▶ EXERCISE DETAILS:
Could you write out each of the records below exactly?

[Start of section]

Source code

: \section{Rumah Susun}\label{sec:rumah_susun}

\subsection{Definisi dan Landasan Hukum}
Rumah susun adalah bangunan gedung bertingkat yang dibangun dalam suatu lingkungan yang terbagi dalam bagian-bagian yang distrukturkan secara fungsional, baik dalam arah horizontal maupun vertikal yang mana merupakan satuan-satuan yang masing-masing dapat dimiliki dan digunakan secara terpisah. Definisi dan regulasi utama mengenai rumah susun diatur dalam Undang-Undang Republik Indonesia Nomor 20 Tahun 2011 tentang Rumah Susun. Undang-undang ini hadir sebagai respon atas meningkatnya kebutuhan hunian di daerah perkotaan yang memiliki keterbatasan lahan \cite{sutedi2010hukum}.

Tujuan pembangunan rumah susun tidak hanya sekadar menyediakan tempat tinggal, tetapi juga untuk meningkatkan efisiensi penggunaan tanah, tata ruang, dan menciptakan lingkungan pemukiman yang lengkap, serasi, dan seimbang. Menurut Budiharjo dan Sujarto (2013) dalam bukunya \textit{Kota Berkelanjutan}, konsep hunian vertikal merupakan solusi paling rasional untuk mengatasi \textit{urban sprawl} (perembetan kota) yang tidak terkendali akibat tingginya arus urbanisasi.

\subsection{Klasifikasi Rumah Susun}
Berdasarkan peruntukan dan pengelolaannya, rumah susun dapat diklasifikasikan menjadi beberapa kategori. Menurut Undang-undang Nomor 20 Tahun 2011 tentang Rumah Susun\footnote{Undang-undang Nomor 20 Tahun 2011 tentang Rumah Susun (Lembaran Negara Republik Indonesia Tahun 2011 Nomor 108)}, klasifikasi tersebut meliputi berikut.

[End of section]

▶ PROBLEM SOLUTION:
Source code

: \section{Rumah Susun}\label{sec:rumah_susun}

\subsection{Definisi dan Landasan Hukum}
Rumah susun adalah bangunan gedung bertingkat yang dibangun dalam suatu lingkungan yang terbagi dalam bagian-bagian yang distrukturkan secara fungsional, baik dalam arah horizontal maupun vertikal yang mana merupakan satuan-satuan yang masing-masing dapat dimiliki dan digunakan secara terpisah. Definisi dan regulasi utama mengenai rumah susun diatur dalam Undang-Undang Republik Indonesia Nomor 20 Tahun 2011 tentang Rumah Susun. Undang-undang ini hadir sebagai respon atas meningkatnya kebutuhan hunian di daerah perkotaan yang memiliki keterbatasan lahan \cite{sutedi2010hukum}.

Tujuan pembangunan rumah susun tidak hanya sekadar menyediakan tempat tinggal, tetapi juga untuk meningkatkan efisiensi penggunaan tanah, tata ruang, dan menciptakan lingkungan pemukiman yang lengkap, serasi, dan seimbang. Menurut Budiharjo dan Sujarto (2013) dalam bukunya \textit{Kota Berkelanjutan}, konsep hunian vertikal merupakan solusi paling rasional untuk mengatasi \textit{urban sprawl} (perembetan kota) yang tidak terkendali akibat tingginya arus urbanisasi.

\subsection{Klasifikasi Rumah Susun}
Berdasarkan peruntukan dan pengelolaannya, rumah susun dapat diklasifikasikan menjadi beberapa kategori. Menurut Undang-undang Nomor 20 Tahun 2011 tentang Rumah Susun\footnote{Undang-undang Nomor 20 Tahun 2011 tentang Rumah Susun (Lembaran Negara Republik Indonesia Tahun 2011 Nomor 108)}, klasifikasi tersebut meliputi berikut.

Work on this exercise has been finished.